Dirigí una rápida y disimulada mirada al reloj colocado en mi muñeca izquierda, temiendo derramar de nuevo el café. Llegaba tarde. Llegaba muy tarde. Llegaba más que tarde.

– Si puedo hacer algo por... enmendarlo –comentó, de pronto. Volvimos a mirarnos–. Quizá... podría...

Sonreí.

– ¿Invitarme a un café, tal vez?

Bajó la cabeza y mi sonrisa se desvaneció con ese gesto de duda. O de vergüenza. O de reflexión; quizá estaba pensando una forma de rechazarme sin herir mi orgullo.

– Un café, sí –respondió segundos más tarde, cogiéndome desprevenida–. ¿Por qué no?

Se encogió de hombros, en un gesto tierno y algo infantil que terminó de hacer desaparecer el enfado que podía haber sentido hasta el momento. Me mordí el labio inferior, sin ocultar una sonrisa.

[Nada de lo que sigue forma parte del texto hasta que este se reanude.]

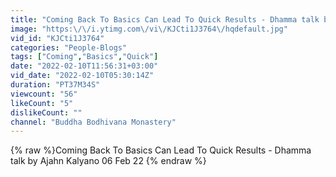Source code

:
 ```yaml
---
title: "Coming Back To Basics Can Lead To Quick Results - Dhamma talk by Ajahn Kalyano 06 Feb 22"
image: "https:\/\/i.ytimg.com\/vi\/KJCti1J3764\/hqdefault.jpg"
vid_id: "KJCti1J3764"
categories: "People-Blogs"
tags: ["Coming","Basics","Quick"]
date: "2022-02-10T11:56:31+03:00"
vid_date: "2022-02-10T05:30:14Z"
duration: "PT37M34S"
viewcount: "56"
likeCount: "5"
dislikeCount: ""
channel: "Buddha Bodhivana Monastery"
---
```

{% raw %}Coming Back To Basics Can Lead To Quick Results - Dhamma talk by Ajahn Kalyano 06 Feb 22 {% endraw %}
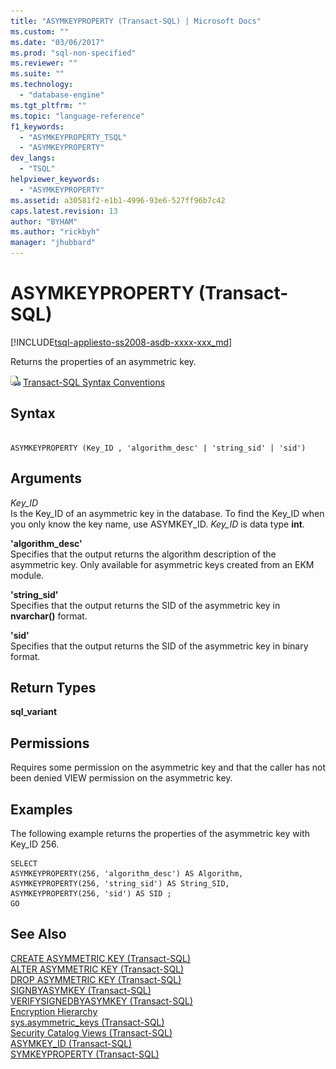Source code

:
 ```yaml
---
title: "ASYMKEYPROPERTY (Transact-SQL) | Microsoft Docs"
ms.custom: ""
ms.date: "03/06/2017"
ms.prod: "sql-non-specified"
ms.reviewer: ""
ms.suite: ""
ms.technology: 
  - "database-engine"
ms.tgt_pltfrm: ""
ms.topic: "language-reference"
f1_keywords: 
  - "ASYMKEYPROPERTY_TSQL"
  - "ASYMKEYPROPERTY"
dev_langs: 
  - "TSQL"
helpviewer_keywords: 
  - "ASYMKEYPROPERTY"
ms.assetid: a30581f2-e1b1-4996-93e6-527ff96b7c42
caps.latest.revision: 13
author: "BYHAM"
ms.author: "rickbyh"
manager: "jhubbard"
---
```

# ASYMKEYPROPERTY (Transact-SQL)
[!INCLUDE[tsql-appliesto-ss2008-asdb-xxxx-xxx_md](../../includes/tsql-appliesto-ss2008-asdb-xxxx-xxx-md.md)]

  Returns the properties of an asymmetric key.  
  
 ![Topic link icon](../../database-engine/configure-windows/media/topic-link.gif "Topic link icon") [Transact-SQL Syntax Conventions](../../t-sql/language-elements/transact-sql-syntax-conventions-transact-sql.md)  
  
## Syntax  
  
```  
  
ASYMKEYPROPERTY (Key_ID , 'algorithm_desc' | 'string_sid' | 'sid')  
```  
  
## Arguments  
 *Key_ID*  
 Is the Key_ID of an asymmetric key in the database. To find the Key_ID when you only know the key name, use ASYMKEY_ID. *Key_ID* is data type **int**.  
  
 **'**algorithm_desc**'**  
 Specifies that the output returns the algorithm description of the asymmetric key. Only available for asymmetric keys created from an EKM module.  
  
 **'**string_sid**'**  
 Specifies that the output returns the SID of the asymmetric key in **nvarchar()** format.  
  
 **'**sid**'**  
 Specifies that the output returns the SID of the asymmetric key in binary format.  
  
## Return Types  
 **sql_variant**  
  
## Permissions  
 Requires some permission on the asymmetric key and that the caller has not been denied VIEW permission on the asymmetric key.  
  
## Examples  
 The following example returns the properties of the asymmetric key with Key_ID 256.  
  
```  
SELECT   
ASYMKEYPROPERTY(256, 'algorithm_desc') AS Algorithm,  
ASYMKEYPROPERTY(256, 'string_sid') AS String_SID,  
ASYMKEYPROPERTY(256, 'sid') AS SID ;  
GO  
```  
  
## See Also  
 [CREATE ASYMMETRIC KEY &#40;Transact-SQL&#41;](../../t-sql/statements/create-asymmetric-key-transact-sql.md)   
 [ALTER ASYMMETRIC KEY &#40;Transact-SQL&#41;](../../t-sql/statements/alter-asymmetric-key-transact-sql.md)   
 [DROP ASYMMETRIC KEY &#40;Transact-SQL&#41;](../../t-sql/statements/drop-asymmetric-key-transact-sql.md)   
 [SIGNBYASYMKEY &#40;Transact-SQL&#41;](../../t-sql/functions/signbyasymkey-transact-sql.md)   
 [VERIFYSIGNEDBYASYMKEY &#40;Transact-SQL&#41;](../../t-sql/functions/verifysignedbyasymkey-transact-sql.md)   
 [Encryption Hierarchy](../../relational-databases/security/encryption/encryption-hierarchy.md)   
 [sys.asymmetric_keys &#40;Transact-SQL&#41;](../../relational-databases/system-catalog-views/sys-asymmetric-keys-transact-sql.md)   
 [Security Catalog Views &#40;Transact-SQL&#41;](../../relational-databases/system-catalog-views/security-catalog-views-transact-sql.md)   
 [ASYMKEY_ID &#40;Transact-SQL&#41;](../../t-sql/functions/asymkey-id-transact-sql.md)   
 [SYMKEYPROPERTY &#40;Transact-SQL&#41;](../../t-sql/functions/symkeyproperty-transact-sql.md)  
  
  
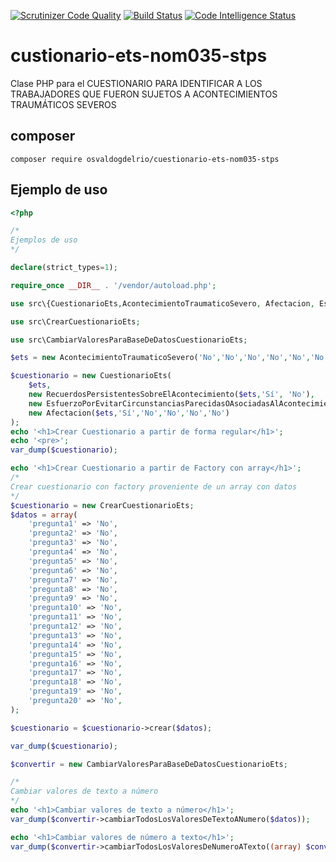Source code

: [![Scrutinizer Code Quality](https://scrutinizer-ci.com/g/OsvaldoGDelRio/custionario-ets-nom035-stps/badges/quality-score.png?b=main)](https://scrutinizer-ci.com/g/OsvaldoGDelRio/custionario-ets-nom035-stps/?branch=main)
[![Build Status](https://scrutinizer-ci.com/g/OsvaldoGDelRio/custionario-ets-nom035-stps/badges/build.png?b=main)](https://scrutinizer-ci.com/g/OsvaldoGDelRio/custionario-ets-nom035-stps/build-status/main)
[![Code Intelligence Status](https://scrutinizer-ci.com/g/OsvaldoGDelRio/custionario-ets-nom035-stps/badges/code-intelligence.svg?b=main)](https://scrutinizer-ci.com/code-intelligence)

# custionario-ets-nom035-stps
Clase PHP para el CUESTIONARIO PARA IDENTIFICAR A LOS TRABAJADORES QUE FUERON SUJETOS A ACONTECIMIENTOS TRAUMÁTICOS SEVEROS

## composer
```shell
composer require osvaldogdelrio/cuestionario-ets-nom035-stps
```

## Ejemplo de uso
```php
<?php

/*
Ejemplos de uso
*/

declare(strict_types=1);

require_once __DIR__ . '/vendor/autoload.php';

use src\{CuestionarioEts,AcontecimientoTraumaticoSevero, Afectacion, EsfuerzoPorEvitarCircunstanciasParecidasOAsociadasAlAcontecimiento, RecuerdosPersistentesSobreElAcontecimiento};

use src\CrearCuestionarioEts;

use src\CambiarValoresParaBaseDeDatosCuestionarioEts;

$ets = new AcontecimientoTraumaticoSevero('No','No','No','No','No','No');

$cuestionario = new CuestionarioEts(
    $ets,
    new RecuerdosPersistentesSobreElAcontecimiento($ets,'Sí', 'No'),
    new EsfuerzoPorEvitarCircunstanciasParecidasOAsociadasAlAcontecimiento($ets,'Sí','No','No','No','No','No','No'),
    new Afectacion($ets,'Sí','No','No','No','No')
);
echo '<h1>Crear Cuestionario a partir de forma regular</h1>';
echo '<pre>';
var_dump($cuestionario);

echo '<h1>Crear Cuestionario a partir de Factory con array</h1>';
/*
Crear cuestionario con factory proveniente de un array con datos
*/
$cuestionario = new CrearCuestionarioEts;
$datos = array(
    'pregunta1' => 'No',
    'pregunta2' => 'No',
    'pregunta3' => 'No',
    'pregunta4' => 'No',
    'pregunta5' => 'No',
    'pregunta6' => 'No',
    'pregunta7' => 'No',
    'pregunta8' => 'No',
    'pregunta9' => 'No',
    'pregunta10' => 'No',
    'pregunta11' => 'No',
    'pregunta12' => 'No',
    'pregunta13' => 'No',
    'pregunta14' => 'No',
    'pregunta15' => 'No',
    'pregunta16' => 'No',
    'pregunta17' => 'No',
    'pregunta18' => 'No',
    'pregunta19' => 'No',
    'pregunta20' => 'No',
);

$cuestionario = $cuestionario->crear($datos);

var_dump($cuestionario);

$convertir = new CambiarValoresParaBaseDeDatosCuestionarioEts;

/*
Cambiar valores de texto a número
*/
echo '<h1>Cambiar valores de texto a número</h1>';
var_dump($convertir->cambiarTodosLosValoresDeTextoANumero($datos));

echo '<h1>Cambiar valores de número a texto</h1>';
var_dump($convertir->cambiarTodosLosValoresDeNumeroATexto((array) $convertir->cambiarTodosLosValoresDeTextoANumero($datos)));
```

– Llego tarde a trabajar –me disculpé–. Tengo como mil ciento noventa y tres reuniones en el día de hoy –rió; y fue un sonido precioso–. Y una comida a la que nadie quisiera enfrentarse. Quizá... ¿mañana? ¿En este mismo sitio? ¿Sabrás encontrarlo?

– Encontraré el modo de no sentirme perdido, sí –afirmó; ladeé la cabeza ante su respuesta, un tanto enigmática–. Estoy seguro.

Asentí en señal de despedida, sin saber bien qué añadir.

– Hasta mañana, entonces.

– Hasta mañana. Y... lo siento, de nuevo.

Rodeé su figura con intención de avanzar pero tuve que detenerme antes de alejarme por completo de él. Borré la sonrisa que estaba inscrita en mi rostro y me di la vuelta para comprobar que seguía allí. Estaba en el lugar exacto en el que le había dejado.

– ¿Cómo te llamas?

Se giró medianamente, lo suficiente para mirarme.

– Steve. Steve Rogers, señorita.

– De acuerdo, Steve Rogers. No llegues tarde mañana, no me gusta que me hagan esperar.

– En el caso de llegar tarde, siempre puedo echarle la culpa a Nueva York.

Reí. Eso era lo que muchos podrían considerar un auténtico milagro en un día complicado.